== Task details ==
Any picture in the data below gets skipped; print all the rest exactly.

== Entries supplied ==
......
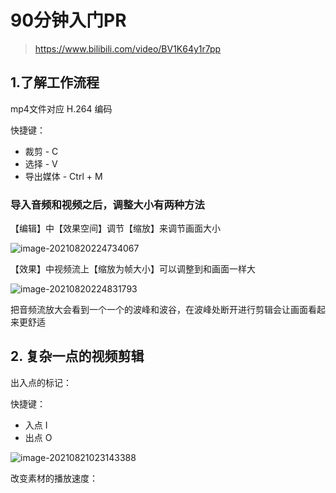 # 90分钟入门PR

> https://www.bilibili.com/video/BV1K64y1r7pp

## 1.了解工作流程

mp4文件对应 H.264 编码

快捷键：

- 裁剪 - C
- 选择 - V
- 导出媒体 - Ctrl + M

### 导入音频和视频之后，调整大小有两种方法

【编辑】中【效果空间】调节【缩放】来调节画面大小

![image-20210820224734067](R:\GITHUB\MyNotes\Design\PR\PR入门.imgs\image-20210820224734067.png)

【效果】中视频流上【缩放为帧大小】可以调整到和画面一样大

![image-20210820224831793](R:\GITHUB\MyNotes\Design\PR\PR入门.imgs\image-20210820224831793.png)



把音频流放大会看到一个一个的波峰和波谷，在波峰处断开进行剪辑会让画面看起来更舒适

## 2. 复杂一点的视频剪辑

出入点的标记：

快捷键：

- 入点 I
- 出点 O 

![image-20210821023143388](R:\GITHUB\MyNotes\Design\PR\PR入门.imgs\image-20210821023143388.png)

改变素材的播放速度：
......
== Reply ==
 # 90分钟入门PR

> https://www.bilibili.com/video/BV1K64y1r7pp

## 1.了解工作流程

mp4文件对应 H.264 编码

快捷键：

- 裁剪 - C
- 选择 - V
- 导出媒体 - Ctrl + M

### 导入音频和视频之后，调整大小有两种方法

【编辑】中【效果空间】调节【缩放】来调节画面大小

![image-20210820224734067](R:\GITHUB\MyNotes\Design\PR\PR入门.imgs\image-20210820224734067.png)

【效果】中视频流上【缩放为帧大小】可以调整到和画面一样大

![image-20210820224831793](R:\GITHUB\MyNotes\Design\PR\PR入门.imgs\image-20210820224831793.png)



把音频流放大会看到一个一个的波峰和波谷，在波峰处断开进行剪辑会让画面看起来更舒适

## 2. 复杂一点的视频剪辑

出入点的标记：

快捷键：

- 入点 I
- 出点 O 

![image-20210821023143388](R:\GITHUB\MyNotes\Design\PR\PR入门.imgs\image-20210821023143388.png)

改变素材的播放速度：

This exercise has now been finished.